Quarantine Blues #3
Quarantine Blues #3
When everyone has a mask on it's hard to know if you're in the right place
So it’s Saturday and I’m standing here on the hard ground of the cemetery, hoping I’m in the right place because I came late, I didn’t want to be part of a funeral procession, but I wanted to come because I love Steve, whose father died the other day after a long time being sick and I know how hard it is to lose your father, no matter how long it takes for him to die. I only expected to know one other person there, but I can’t see her. I can’t approach any of the other mourners to ask if I’m at the right burial because, you know, COVID19 makes it hard to go up to anyone you don’t know especially if they’re wearing a mask. The family, which is sitting in folding chairs at the edge of the gravesite, also has masks on, so I couldn’t tell if Steve was one of them.

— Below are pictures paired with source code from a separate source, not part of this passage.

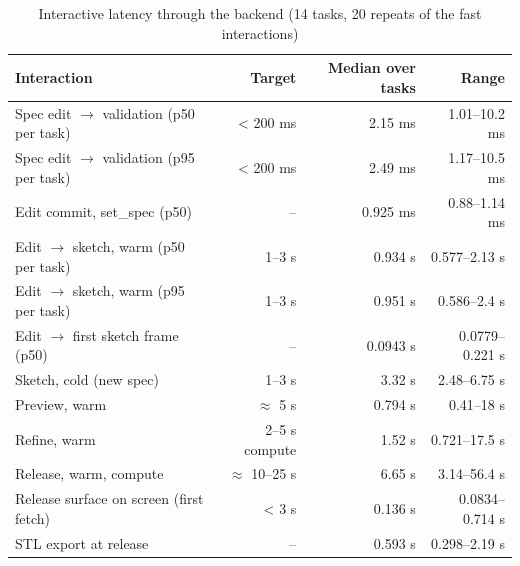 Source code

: \begin{table}[t]
\centering\small
\caption{Interactive latency through the backend (14 tasks, 20 repeats of the fast interactions)}
\label{tab:t11_x6a_latency}
\begin{tabular}{lrrr}
\toprule
Interaction & Target & Median over tasks & Range \\
\midrule
Spec edit $\rightarrow$ validation (p50 per task) & < 200 ms & 2.15 ms & 1.01--10.2 ms \\
Spec edit $\rightarrow$ validation (p95 per task) & < 200 ms & 2.49 ms & 1.17--10.5 ms \\
Edit commit, set\_spec (p50) & -- & 0.925 ms & 0.88--1.14 ms \\
Edit $\rightarrow$ sketch, warm (p50 per task) & 1--3 s & 0.934 s & 0.577--2.13 s \\
Edit $\rightarrow$ sketch, warm (p95 per task) & 1--3 s & 0.951 s & 0.586--2.4 s \\
Edit $\rightarrow$ first sketch frame (p50) & -- & 0.0943 s & 0.0779--0.221 s \\
Sketch, cold (new spec) & 1--3 s & 3.32 s & 2.48--6.75 s \\
Preview, warm & $\approx$ 5 s & 0.794 s & 0.41--18 s \\
Refine, warm & 2--5 s compute & 1.52 s & 0.721--17.5 s \\
Release, warm, compute & $\approx$ 10--25 s & 6.65 s & 3.14--56.4 s \\
Release surface on screen (first fetch) & < 3 s & 0.136 s & 0.0834--0.714 s \\
STL export at release & -- & 0.593 s & 0.298--2.19 s \\
\bottomrule
\end{tabular}
\end{table}
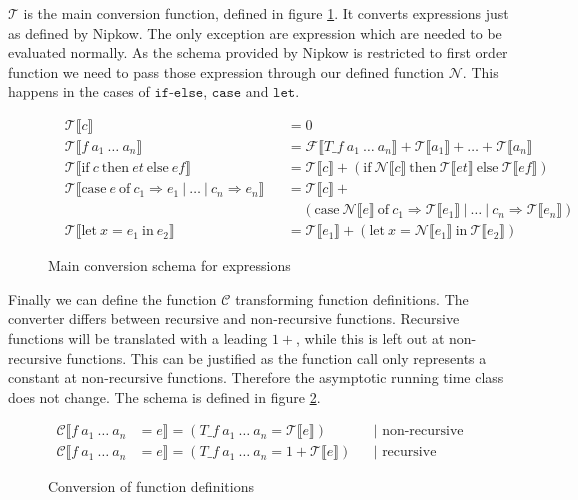 $\mathcal{T}$ is the main conversion function, defined in figure \ref{fig:schema_T}.
It converts expressions just as defined by Nipkow.
The only exception are expression which are needed to be evaluated normally.
As the schema provided by Nipkow is restricted to first order function we need to pass those expression through our defined function $\mathcal{N}$.
This happens in the cases of $\texttt{if-else}$, $\texttt{case}$ and $\texttt{let}$.
\begin{figure}
\begin{align*}
  &\mathcal{T}\llbracket c\rrbracket &&= 0\\
  &\mathcal{T}\llbracket f\ a_{1}\ \dots\ a_{n}\rrbracket &&= \mathcal{F}\llbracket T\_f\ a_{1}\ \dots\ a_{n}\rrbracket + \mathcal{T}\llbracket a_{1}\rrbracket + \dots + \mathcal{T}\llbracket a_{n}\rrbracket\\
  &\mathcal{T}\llbracket \text{if}\ c\ \text{then}\ et\ \text{else}\ ef\rrbracket &&= \mathcal{T}\llbracket c\rrbracket + (\text{if}\ \mathcal{N}\llbracket c\rrbracket\ \text{then}\ \mathcal{T}\llbracket et\rrbracket\ \text{else}\ \mathcal{T}\llbracket ef\rrbracket)\\
  &\mathcal{T}\llbracket \text{case}\ e\ \text{of}\ c_{1} \Rightarrow e_{1}\ |\ \dots\ |\ c_{n}\Rightarrow e_{n}\rrbracket &&= \mathcal{T}\llbracket c\rrbracket + \\
  & &&\ \ \ \ \ (\text{case}\ \mathcal{N}\llbracket e\rrbracket\ \text{of}\ c_{1}\Rightarrow\mathcal{T}\llbracket e_{1}\rrbracket\ |\ \dots\ |\ c_{n} \Rightarrow \mathcal{T}\llbracket e_{n}\rrbracket)\\
  &\mathcal{T}\llbracket \text{let}\ x = e_{1}\ \text{in}\ e_{2}\rrbracket &&= \mathcal{T}\llbracket e_{1}\rrbracket + (\text{let}\ x = \mathcal{N}\llbracket e_{1}\rrbracket\ \text{in}\ \mathcal{T}\llbracket e_{2}\rrbracket)
\end{align*}
  \caption{Main conversion schema for expressions}
  \label{fig:schema_T}
\end{figure}

Finally we can define the function $\mathcal{C}$ transforming function definitions.
The converter differs between recursive and non-recursive functions.
Recursive functions will be translated with a leading $1+$, while this is left out at non-recursive functions.
This can be justified as the function call only represents a constant at non-recursive functions.
Therefore the asymptotic running time class does not change.
The schema is defined in figure \ref{fig:schema_C}.

\begin{figure}
  \begin{align*}
    \mathcal{C}\llbracket f\ a_1\ \dots\ a_n &= e\rrbracket = (T\_f\ a_{1}\ \dots\ a_{n} = \mathcal{T}\llbracket e\rrbracket) &&\text{| non-recursive}\\
    \mathcal{C}\llbracket f\ a_1\ \dots\ a_n &= e\rrbracket = (T\_f\ a_{1}\ \dots\ a_{n} = 1 + \mathcal{T}\llbracket e\rrbracket) &&\text{| recursive}
  \end{align*}
  \caption{Conversion of function definitions}
  \label{fig:schema_C}
\end{figure}
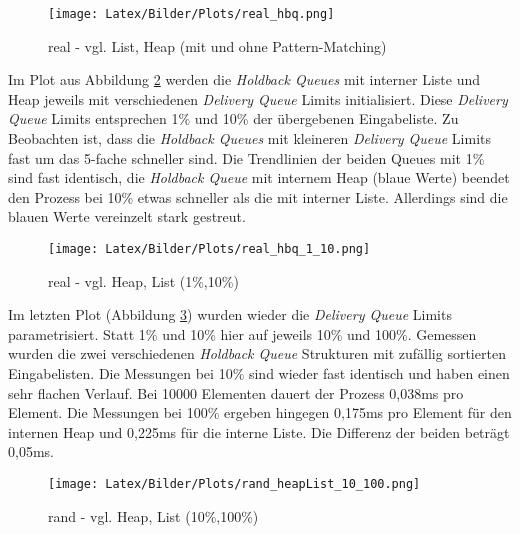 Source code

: \begin{figure}[htbp]
\begin{center}
\texttt{[image: Latex/Bilder/Plots/real\_hbq.png]}
\caption{\label{fig:real_hbqAll} real - vgl. List, Heap (mit und ohne Pattern-Matching)} 
\end{center}
\end{figure}

Im Plot aus Abbildung \ref{fig:real_heapListPercent} werden die \textit{Holdback Queues} mit interner Liste und Heap jeweils mit verschiedenen \textit{Delivery Queue} Limits initialisiert. Diese \textit{Delivery Queue} Limits entsprechen 1\% und 10\% der übergebenen Eingabeliste. Zu Beobachten ist, dass die \textit{Holdback Queues} mit kleineren \textit{Delivery Queue} Limits fast um das 5-fache schneller sind. Die Trendlinien der beiden Queues mit 1\% sind fast identisch, die \textit{Holdback Queue} mit internem Heap (blaue Werte) beendet den Prozess bei 10\% etwas schneller als die mit interner Liste. Allerdings sind die blauen Werte vereinzelt stark gestreut. 

\begin{figure}[htbp]
\begin{center}
\texttt{[image: Latex/Bilder/Plots/real\_hbq\_1\_10.png]}
\caption{\label{fig:real_heapListPercent} real - vgl. Heap, List (1\%,10\%)} 
\end{center}
\end{figure}

\newpage
Im letzten Plot (Abbildung \ref{fig:rand_heapListPercent}) wurden wieder die \textit{Delivery Queue} Limits parametrisiert. Statt 1\% und 10\% hier auf jeweils 10\% und 100\%. Gemessen wurden die zwei verschiedenen \textit{Holdback Queue} Strukturen mit zufällig sortierten Eingabelisten. Die Messungen bei 10\% sind wieder fast identisch und haben einen sehr flachen Verlauf. Bei 10000 Elementen dauert der Prozess 0,038ms pro Element. Die Messungen bei 100\% ergeben hingegen 0,175ms pro Element für den internen Heap und 0,225ms für die interne Liste. Die Differenz der beiden beträgt 0,05ms.

\begin{figure}[htbp]
\begin{center}
\texttt{[image: Latex/Bilder/Plots/rand\_heapList\_10\_100.png]}
\caption{\label{fig:rand_heapListPercent} rand - vgl. Heap, List (10\%,100\%)} 
\end{center}
\end{figure} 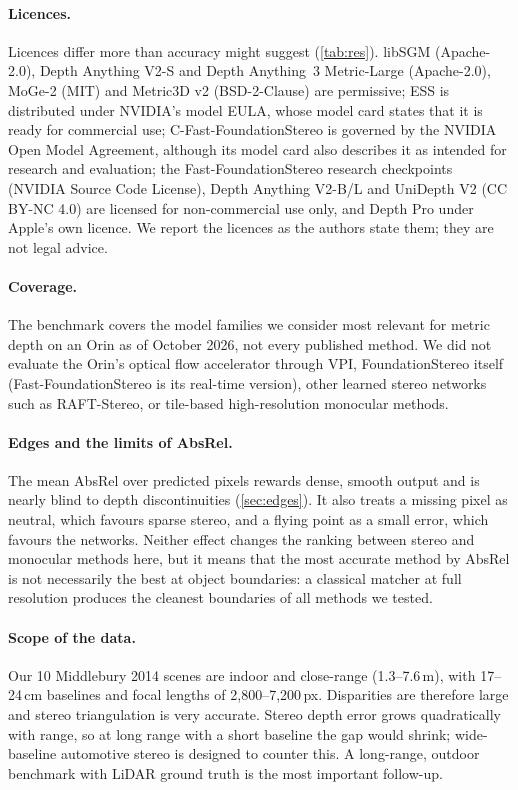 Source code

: \documentclass[10pt,twocolumn]{article}
\begin{document}
\paragraph{Licences.} Licences differ more than accuracy might suggest (\cref{tab:res}). libSGM
(Apache-2.0), Depth Anything V2-S and Depth Anything~3 Metric-Large (Apache-2.0), MoGe-2 (MIT) and
Metric3D v2 (BSD-2-Clause) are permissive; ESS is distributed under NVIDIA's model EULA, whose model
card states that it is ready for commercial use; C-Fast-FoundationStereo is governed by the NVIDIA Open
Model Agreement, although its model card also describes it as intended for research and evaluation;
the Fast-FoundationStereo research checkpoints (NVIDIA Source Code License),
Depth Anything V2-B/L and UniDepth V2 (CC BY-NC 4.0) are licensed for non-commercial use only, and
Depth Pro under Apple's own licence. We report the licences as the authors state them; they are not
legal advice.

\paragraph{Coverage.} The benchmark covers the model families we consider most relevant for metric depth
on an Orin as of October 2026, not every published method. We did not evaluate the Orin's optical flow
accelerator through VPI, FoundationStereo itself (Fast-FoundationStereo is its real-time version),
other learned stereo networks such as RAFT-Stereo, or tile-based high-resolution monocular methods.

\paragraph{Edges and the limits of AbsRel.} The mean AbsRel over predicted pixels rewards dense,
smooth output and is nearly blind to depth discontinuities (\cref{sec:edges}). It also treats a missing
pixel as neutral, which favours sparse stereo, and a flying point as a small error, which favours the
networks. Neither effect changes the ranking between stereo and monocular methods here, but it means
that the most accurate method by AbsRel is not necessarily the best at object boundaries: a classical
matcher at full resolution produces the cleanest boundaries of all methods we tested.

\paragraph{Scope of the data.} Our 10 Middlebury 2014 scenes are indoor and close-range (1.3--7.6\,m),
with 17--24\,cm baselines and focal lengths of 2{,}800--7{,}200\,px. Disparities are therefore large and
stereo triangulation is very accurate. Stereo depth error grows quadratically with range, so at long
range with a short baseline the gap would shrink; wide-baseline automotive stereo is designed to
counter this. A long-range, outdoor benchmark with LiDAR ground truth is the most important follow-up.
\end{document}
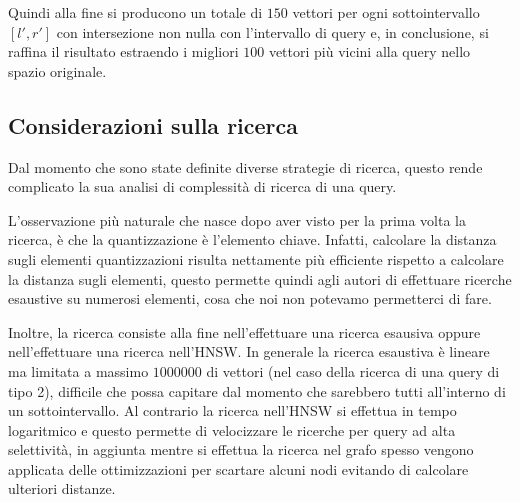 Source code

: Quindi alla fine si producono un totale di $150$ vettori per ogni sottointervallo
$[l',r']$ con intersezione non nulla con l'intervallo di query e, in conclusione, 
si raffina il risultato estraendo i migliori $100$ vettori più vicini alla query 
nello spazio originale.   

\subsection{Considerazioni sulla ricerca}

Dal momento che sono state definite diverse strategie di ricerca, questo rende 
complicato la sua analisi di complessità di ricerca di una query.

L'osservazione più naturale che nasce dopo aver visto per la prima volta la ricerca,
è che la quantizzazione è l'elemento chiave. Infatti, calcolare la distanza sugli 
elementi quantizzazioni risulta nettamente più efficiente rispetto a calcolare la 
distanza sugli elementi, questo permette quindi agli autori di effettuare ricerche 
esaustive su numerosi elementi, cosa che noi non potevamo permetterci di fare.

Inoltre, la ricerca consiste alla fine nell'effettuare una ricerca esausiva 
oppure nell'effettuare una ricerca nell'HNSW. In generale la ricerca esaustiva è 
lineare ma limitata a massimo $1000000$ di vettori (nel caso della ricerca di una 
query di tipo 2), difficile che possa capitare dal momento che sarebbero tutti 
all'interno di un sottointervallo. Al contrario la ricerca nell'HNSW si effettua 
in tempo logaritmico e questo permette di velocizzare le ricerche per query ad 
alta selettività, in aggiunta mentre si effettua la ricerca nel grafo spesso vengono 
applicata delle ottimizzazioni per scartare alcuni nodi evitando di calcolare 
ulteriori distanze. 

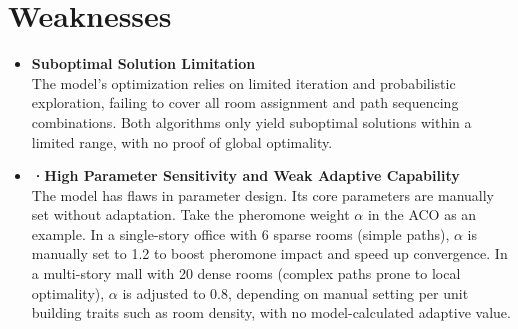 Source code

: \section{Weaknesses}
\begin{itemize}
    \item \textbf{Suboptimal Solution Limitation} \\
    The model's optimization relies on limited iteration and probabilistic exploration, failing to cover all room assignment and path sequencing combinations. Both algorithms only yield suboptimal solutions within a limited range, with no proof of global optimality.

    \item \textbf{·High Parameter Sensitivity and Weak Adaptive Capability  } \\
The model has flaws in parameter design. Its core parameters are manually set without adaptation. Take the pheromone weight $\alpha$ in the ACO as an example. In a single-story office with 6 sparse rooms (simple paths), $\alpha$ is manually set to 1.2 to boost pheromone impact and speed up convergence. In a multi-story mall with 20 dense rooms (complex paths prone to local optimality), $\alpha$ is adjusted to 0.8, depending on manual setting per unit building traits such as room density, with no model-calculated adaptive value.
\end{itemize}






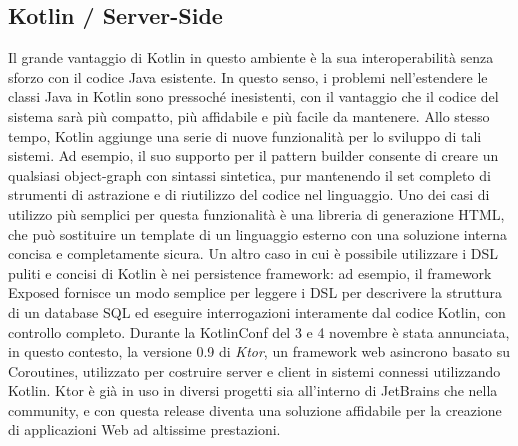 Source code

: \subsection{Kotlin / Server-Side}
Il grande vantaggio di Kotlin in questo ambiente è la sua interoperabilità senza sforzo con il codice Java esistente. In questo senso, i problemi nell’estendere le classi Java in Kotlin sono pressoché inesistenti, con il vantaggio che il codice del sistema sarà più compatto, più affidabile e più facile da mantenere. Allo stesso tempo, Kotlin aggiunge una serie di nuove funzionalità per lo sviluppo di tali sistemi. Ad esempio, il suo supporto per il pattern builder consente di creare un qualsiasi object-graph con sintassi sintetica, pur mantenendo il set completo di strumenti di astrazione e di riutilizzo del codice nel linguaggio. Uno dei casi di utilizzo più semplici per questa funzionalità è una libreria di generazione HTML, che può sostituire un template di un linguaggio esterno con una soluzione interna concisa e completamente sicura. Un altro caso in cui è possibile utilizzare i DSL puliti e concisi di Kotlin è nei persistence framework: ad esempio, il framework Exposed fornisce un modo semplice per leggere i DSL per descrivere la struttura di un database SQL ed eseguire interrogazioni interamente dal codice Kotlin, con controllo completo. Durante la KotlinConf del 3 e 4 novembre è stata annunciata, in questo contesto, la versione 0.9 di {\em Ktor}, un framework web asincrono basato su Coroutines, utilizzato per costruire server e client in sistemi connessi utilizzando Kotlin. Ktor è già in uso in diversi progetti sia all'interno di JetBrains che nella community, e con questa release diventa una soluzione affidabile per la creazione di applicazioni Web ad altissime prestazioni.\\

I feel like I’m in the right place. There’s the coffin, that at least looks familiar. There’s a priest saying how wonderful the person was, and he intoned prayers. Everyone seemed to know when to cross themselves, which they did so violently that birds started tweeting with surprise every time they felt the wind created by hands making a sign that is also a beg: “please God, whatever I’ve done I’m sorry and when I go please, please, please let me into heaven so I’ll see, ah…whoever it is that’s in the coffin.”
The priest sprinkles some holy water on the coffin and walks away, leaving it to what must be a family member to thank everyone for coming, and how much it would mean to Mike that they were all here.
Mike. Steve’s father’s name isn’t Mike.
It’s not polite to run away from a burial site, so I walk as fast as I can to my car and drive around the cemetery looking for a group of mourners gathered around a gravesite. When I couldn’t find any I pulled over and risked texting our mutual friend Susan who I thought must have been there behind a mask.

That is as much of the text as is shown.